Work order ->
Which lines below include "tomato"? Copy them all.

Data for this task below:

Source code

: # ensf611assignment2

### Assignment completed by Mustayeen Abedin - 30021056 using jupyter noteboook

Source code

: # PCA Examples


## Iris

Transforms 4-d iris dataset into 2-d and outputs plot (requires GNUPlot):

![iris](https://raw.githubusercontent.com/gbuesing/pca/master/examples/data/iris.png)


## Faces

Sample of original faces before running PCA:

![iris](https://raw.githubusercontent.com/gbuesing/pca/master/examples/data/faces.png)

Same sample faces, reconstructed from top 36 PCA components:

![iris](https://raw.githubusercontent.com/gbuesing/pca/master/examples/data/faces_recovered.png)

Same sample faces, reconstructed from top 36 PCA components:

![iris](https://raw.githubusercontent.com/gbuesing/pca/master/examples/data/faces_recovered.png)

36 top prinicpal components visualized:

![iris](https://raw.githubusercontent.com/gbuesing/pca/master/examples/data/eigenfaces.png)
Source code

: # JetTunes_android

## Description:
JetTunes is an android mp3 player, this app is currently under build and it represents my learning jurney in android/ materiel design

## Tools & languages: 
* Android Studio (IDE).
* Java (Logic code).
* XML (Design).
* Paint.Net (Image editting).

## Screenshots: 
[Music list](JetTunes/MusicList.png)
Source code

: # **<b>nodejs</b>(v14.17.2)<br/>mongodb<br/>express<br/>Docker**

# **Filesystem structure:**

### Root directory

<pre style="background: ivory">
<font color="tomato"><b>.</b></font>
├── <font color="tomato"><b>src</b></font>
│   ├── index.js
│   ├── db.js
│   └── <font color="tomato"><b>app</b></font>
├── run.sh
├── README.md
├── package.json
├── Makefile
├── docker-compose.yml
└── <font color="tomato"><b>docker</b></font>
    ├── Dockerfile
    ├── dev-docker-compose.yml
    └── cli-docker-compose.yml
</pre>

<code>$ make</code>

End of Data for this task.
Data for this task below:

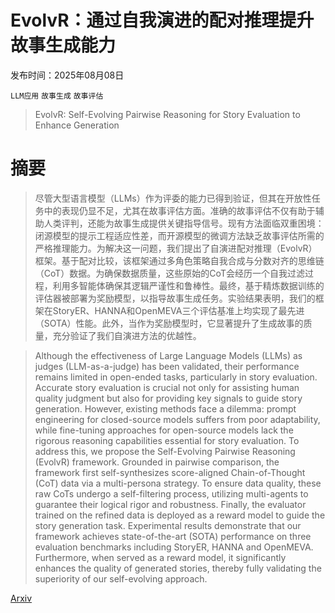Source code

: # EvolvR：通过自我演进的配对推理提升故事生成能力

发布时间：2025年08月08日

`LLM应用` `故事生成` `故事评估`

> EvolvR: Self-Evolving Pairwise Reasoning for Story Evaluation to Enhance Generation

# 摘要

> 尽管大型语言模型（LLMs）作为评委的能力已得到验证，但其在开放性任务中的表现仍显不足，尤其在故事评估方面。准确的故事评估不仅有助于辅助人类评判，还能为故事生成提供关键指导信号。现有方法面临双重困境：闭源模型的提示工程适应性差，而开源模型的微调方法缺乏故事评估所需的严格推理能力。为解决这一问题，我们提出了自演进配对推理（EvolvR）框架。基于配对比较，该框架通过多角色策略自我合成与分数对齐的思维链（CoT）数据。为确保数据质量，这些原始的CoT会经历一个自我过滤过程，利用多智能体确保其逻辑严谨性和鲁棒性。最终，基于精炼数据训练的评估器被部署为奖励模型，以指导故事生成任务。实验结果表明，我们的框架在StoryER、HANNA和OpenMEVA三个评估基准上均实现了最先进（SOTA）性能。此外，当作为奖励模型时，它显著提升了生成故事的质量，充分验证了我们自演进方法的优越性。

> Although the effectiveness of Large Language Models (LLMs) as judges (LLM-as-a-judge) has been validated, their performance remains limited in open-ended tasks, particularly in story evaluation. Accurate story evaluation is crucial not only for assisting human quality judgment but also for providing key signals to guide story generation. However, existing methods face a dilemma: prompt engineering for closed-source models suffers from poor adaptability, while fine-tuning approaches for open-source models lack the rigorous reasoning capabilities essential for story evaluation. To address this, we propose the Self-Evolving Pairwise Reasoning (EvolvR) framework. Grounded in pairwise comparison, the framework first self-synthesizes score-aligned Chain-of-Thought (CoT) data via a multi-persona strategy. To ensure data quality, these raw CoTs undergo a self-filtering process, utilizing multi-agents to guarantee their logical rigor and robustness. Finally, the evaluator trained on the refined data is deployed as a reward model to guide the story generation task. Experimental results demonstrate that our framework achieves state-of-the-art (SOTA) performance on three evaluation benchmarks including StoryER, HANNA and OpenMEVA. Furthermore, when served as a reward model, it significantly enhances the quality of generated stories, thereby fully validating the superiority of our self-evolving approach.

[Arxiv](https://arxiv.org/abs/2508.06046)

End of Data for this task.

Response for this exercise ->
<font color="tomato"><b>.</b></font>
├── <font color="tomato"><b>src</b></font>
│   └── <font color="tomato"><b>app</b></font>
└── <font color="tomato"><b>docker</b></font>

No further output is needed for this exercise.